Shock after verdict in Rittenhouse trial
Having retired as a deputy inspector after 31 years in the Suffolk County Police Department, with a fundamental belief in the American system of justice, my faith has just been shattered ["Full acquittal for Rittenhouse," News, Nov. 20].
The Kyle Rittenhouse jurors chose to ignore the fact that an unstable teenage vigilante, armed with a semiautomatic rifle, killed two people and injured a third who posed no threat to anybody.
The greater question is why did the Wisconsin police agencies and "civic leaders" do nothing to intervene? Standing in a distant street-blocking line obviously was not a deterrent.
Shame on all of them. They need new leadership.
— Howard Mandell, East Northport
Is anyone else as shocked as I am about the acquittal of Kyle Rittenhouse? A teenager, carrying an AR-style semiautomatic rifle, kills two people and injures a third, who were not allowed by the judge to be called victims but instead had to be referred to as protesters. And the teen faces no consequences?
What message does this send to other vigilantes out there? Self-defense? Please.
He would have done the victims a favor by staying home and minding his own business.
— Jo-Tina DiGennaro, Bayville
Now that we’ve seen white justice at work (again and again), just imagine what would have happened if Kyle Rittenhouse had been a Black kid brought up on the same charges.
— Gus Franza, Setauket
U.S. immigration policy a disgrace
The Afghan refugee situation illustrates the disgrace that the U.S. immigration policy has become ["Afghans’ kin fearful over entry bottleneck," Nation & World, Nov. 20].
The Afghan refugees who are attempting to enter the United States legally are exactly the future Americans that we want. They have experienced firsthand the terrorism of extremism and the evils of radical Muslim fanaticism. America is the land of the free and the home of the brave. People come here for freedom and a better life for their families.
The solution is simple, as our courts have done in other cases: allow Zoom-type meetings to count as face-to-face meetings. Many immigrants are our hardest-working and best future citizens.
— Alan Cohn, Nesconset
GOP inaction on Gosar is frightening
I served in the military for eight years. I have lived through the assassinations of President John F. Kennedy, Sen. Robert F. Kennedy, and the Rev. Martin Luther King Jr. I lived through the Cuban missile crisis, Gulf and Iraq wars, and 9/11.
However, I have never been so frightened for our country or democracy as I am now.
The Republican Party has brought me to this dark place. Except for two members, the Republican Party refused to censure Rep. Paul Gosar (R-Ariz.), who thought it OK to depict himself killing another member of Congress and threatening the president of the United States with swords ["Rep censured by House for violent video," News, Nov. 18]. He also spread the lie that the presidential election was stolen.

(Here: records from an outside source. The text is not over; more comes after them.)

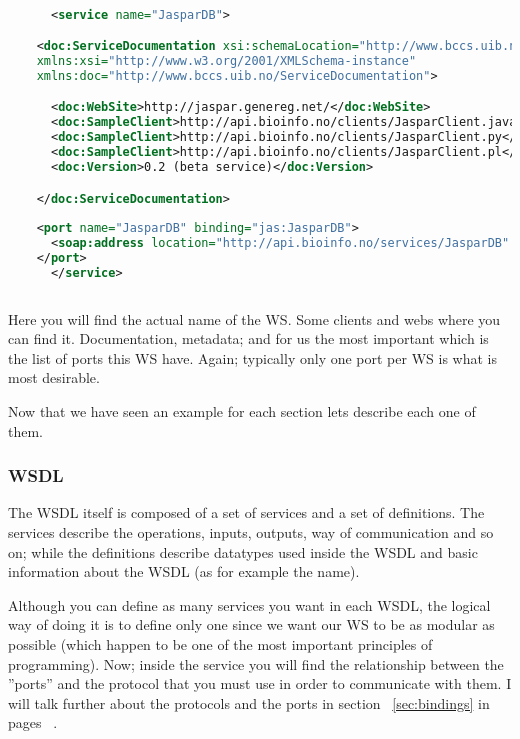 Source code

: \documentclass[a4paper,10pt]{article}
\begin{document}
\begin{description}
      \begin{lstlisting}[language=XML]  

      <service name="JasparDB">

	<doc:ServiceDocumentation xsi:schemaLocation="http://www.bccs.uib.no/ServiceDocumentation http://api.bioinfo.no/schema/ServiceDocumentation.xsd"
	xmlns:xsi="http://www.w3.org/2001/XMLSchema-instance"
	xmlns:doc="http://www.bccs.uib.no/ServiceDocumentation">

	  <doc:WebSite>http://jaspar.genereg.net/</doc:WebSite>
	  <doc:SampleClient>http://api.bioinfo.no/clients/JasparClient.java</doc:SampleClient>
	  <doc:SampleClient>http://api.bioinfo.no/clients/JasparClient.py</doc:SampleClient>
	  <doc:SampleClient>http://api.bioinfo.no/clients/JasparClient.pl</doc:SampleClient>
	  <doc:Version>0.2 (beta service)</doc:Version>

	</doc:ServiceDocumentation>
	
	<port name="JasparDB" binding="jas:JasparDB">
	  <soap:address location="http://api.bioinfo.no/services/JasparDB" />
	</port>
      </service>
  
      \end{lstlisting}

      Here you will find the actual name of the WS. Some clients and webs where you can find it. Documentation, metadata; and for us the most important which is the list of ports this WS have. Again; typically only one port per WS is what is most desirable.\vspace{3 mm}

    \end{description}

    Now that we have seen an example for each section lets describe each one of them.\vspace{3 mm}

    \subsubsection{WSDL}

    The WSDL itself is composed of a set of services and a set of definitions. The services describe the operations, inputs, outputs, way of communication and so on; while the definitions describe datatypes used inside the WSDL and basic information about the WSDL (as for example the name).\vspace{3 mm}

    Although you can define as many services you want in each WSDL, the logical way of doing it is to define only one since we want our WS to be as modular as possible (which happen to be one of the most important principles of programming). Now;  inside the service you will find the relationship between the ''ports'' and the protocol that you must use in order to communicate with them. I will talk further about the protocols and the ports in section ~\ref{sec:bindings} in pages ~\pageref{sec:bindings}.\vspace{3 mm}
\end{document}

Republicans ignore those in their party who incite violence. Now they are trying to fix elections by making it more difficult for people to vote. We have one party upholding our democracyand the other trying to destroy it.

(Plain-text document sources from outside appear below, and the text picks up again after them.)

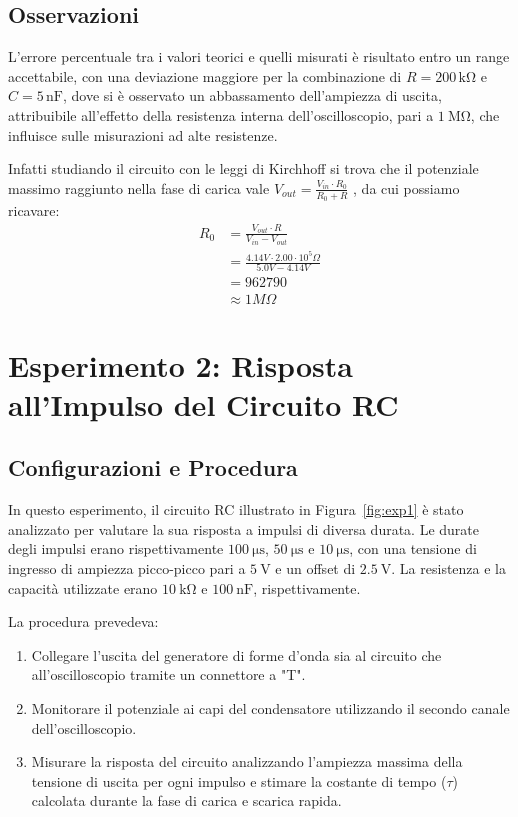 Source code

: \documentclass[a4paper,12pt]{article}
\begin{document}
\subsection{Osservazioni}
L'errore percentuale tra i valori teorici e quelli misurati è risultato entro un range accettabile, con una deviazione maggiore per la combinazione di \( R = 200 \, \mathrm{k\Omega} \) e \( C = 5 \, \mathrm{nF} \), dove si è osservato un abbassamento dell'ampiezza di uscita, attribuibile all'effetto della resistenza interna dell'oscilloscopio, pari a \(\SI{1}{\mega\ohm}\), che influisce sulle misurazioni ad alte resistenze.

Infatti studiando il circuito con le leggi di Kirchhoff si trova che il potenziale massimo raggiunto nella fase di carica vale \(V_{out} = \frac{V_{in} \cdot R_0}{R_0 + R}\) , da cui possiamo ricavare:
\[
    \begin{aligned}
        R_0 
        &= \frac{V_{out} \cdot R}{V_{in} - V_{out}} \\
        &= \frac{4.14 V \cdot 2.00 \cdot 10^5 \Omega}{5.0 V - 4.14 V}    \\
        &= 962790 \\
        & \approx 1 M \Omega
    \end{aligned}
\]




\section{Esperimento 2: Risposta all'Impulso del Circuito RC}

\subsection{Configurazioni e Procedura}

\begin{multicols}{2}
In questo esperimento, il circuito RC illustrato in Figura~\ref{fig:exp1} è stato analizzato per valutare la sua risposta a impulsi di diversa durata. Le durate degli impulsi erano rispettivamente \(\SI{100}{\micro\second}\), \(\SI{50}{\micro\second}\) e \(\SI{10}{\micro\second}\), con una tensione di ingresso di ampiezza picco-picco pari a \(\SI{5}{\volt}\) e un offset di \(\SI{2.5}{\volt}\). La resistenza e la capacità utilizzate erano \(\SI{10}{\kilo\ohm}\) e \(\SI{100}{\nano\farad}\), rispettivamente.

La procedura prevedeva:
\begin{enumerate}
    \item Collegare l'uscita del generatore di forme d’onda sia al circuito che all'oscilloscopio tramite un connettore a "T".
    \item Monitorare il potenziale ai capi del condensatore utilizzando il secondo canale dell'oscilloscopio.
    \item Misurare la risposta del circuito analizzando l’ampiezza massima della tensione di uscita per ogni impulso e stimare la costante di tempo (\(\tau\)) calcolata durante la fase di carica e scarica rapida.
\end{enumerate}

\end{multicols}
\end{document}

We have seen the damage and corruption that the prior four years brought us. One more Republican administration like that and we will lose our democracy.

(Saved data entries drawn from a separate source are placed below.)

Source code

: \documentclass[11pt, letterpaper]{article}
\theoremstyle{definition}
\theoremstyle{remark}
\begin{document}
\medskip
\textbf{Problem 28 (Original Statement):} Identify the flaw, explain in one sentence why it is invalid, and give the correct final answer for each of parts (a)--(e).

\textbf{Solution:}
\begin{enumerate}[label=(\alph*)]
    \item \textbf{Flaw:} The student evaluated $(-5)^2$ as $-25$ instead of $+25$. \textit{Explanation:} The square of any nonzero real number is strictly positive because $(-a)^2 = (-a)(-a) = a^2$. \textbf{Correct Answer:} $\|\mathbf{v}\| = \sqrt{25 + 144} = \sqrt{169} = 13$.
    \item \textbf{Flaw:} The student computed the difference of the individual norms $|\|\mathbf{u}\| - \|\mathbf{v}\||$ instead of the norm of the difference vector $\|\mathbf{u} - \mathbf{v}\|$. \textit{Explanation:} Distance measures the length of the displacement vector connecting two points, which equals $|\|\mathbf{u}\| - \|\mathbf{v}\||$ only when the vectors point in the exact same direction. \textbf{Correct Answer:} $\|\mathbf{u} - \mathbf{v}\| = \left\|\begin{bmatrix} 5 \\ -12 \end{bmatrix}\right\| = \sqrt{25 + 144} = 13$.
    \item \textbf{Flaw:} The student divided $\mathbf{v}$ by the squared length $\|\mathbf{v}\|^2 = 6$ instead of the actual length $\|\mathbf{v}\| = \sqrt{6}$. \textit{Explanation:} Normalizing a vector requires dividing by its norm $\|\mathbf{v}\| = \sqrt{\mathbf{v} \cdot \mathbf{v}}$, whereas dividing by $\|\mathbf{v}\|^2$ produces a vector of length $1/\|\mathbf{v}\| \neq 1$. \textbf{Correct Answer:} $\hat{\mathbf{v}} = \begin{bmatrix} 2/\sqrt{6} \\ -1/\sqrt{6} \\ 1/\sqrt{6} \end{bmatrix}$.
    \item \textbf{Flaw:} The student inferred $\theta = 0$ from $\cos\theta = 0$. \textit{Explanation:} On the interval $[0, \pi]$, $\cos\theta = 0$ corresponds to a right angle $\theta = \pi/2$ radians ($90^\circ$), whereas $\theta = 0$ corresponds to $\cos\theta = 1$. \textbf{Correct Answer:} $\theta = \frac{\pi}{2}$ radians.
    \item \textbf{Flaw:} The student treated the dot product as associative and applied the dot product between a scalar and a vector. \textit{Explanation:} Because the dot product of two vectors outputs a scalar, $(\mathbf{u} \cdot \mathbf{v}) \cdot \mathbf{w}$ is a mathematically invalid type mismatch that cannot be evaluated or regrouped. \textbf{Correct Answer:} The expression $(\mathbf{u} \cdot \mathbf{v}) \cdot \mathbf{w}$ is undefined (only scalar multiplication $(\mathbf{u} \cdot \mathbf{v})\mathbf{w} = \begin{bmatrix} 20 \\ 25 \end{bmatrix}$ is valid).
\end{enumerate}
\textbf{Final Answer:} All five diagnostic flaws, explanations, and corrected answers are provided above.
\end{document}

Liz Cheney (R-Wyo.) speaks the truth. I pray that more in her party listen to her before it’s too late.
— Richard T. DeVito, Long Beach
Own up to voting for ‘the other guy’
A reader took exception to what he called the misleading characterization of Republicans by Lane Filler ["Don’t mischaracterize who Republicans are," Letters, Nov. 17].
In an election between two people, you don’t get to "vote for the other guy" in a vacuum. A vote against one candidate becomes a vote for the other — a "lesser of two evils" vote. At election time, former President Donald Trump carried four years of documented baggage . That’s what you voted for.
If you still support Trump today, you can add attempting to overturn an election to a laundry list of misdeeds. If that’s what you voted for when you "voted for the other guy," you should at least have the courage to own it. Filler was absolutely right in his characterization.
— Robert Emproto, Huntington
CORRECTIONS: Trial evidence showed that Kyle Rittenhouse drove himself from his home in Illinois to Kenosha, Wisconsin. Rittenhouse got the rifle used in the Aug. 25, 2020, shootings at the Kenosha home of a friend’s stepfather. Information in a previous version was incorrect.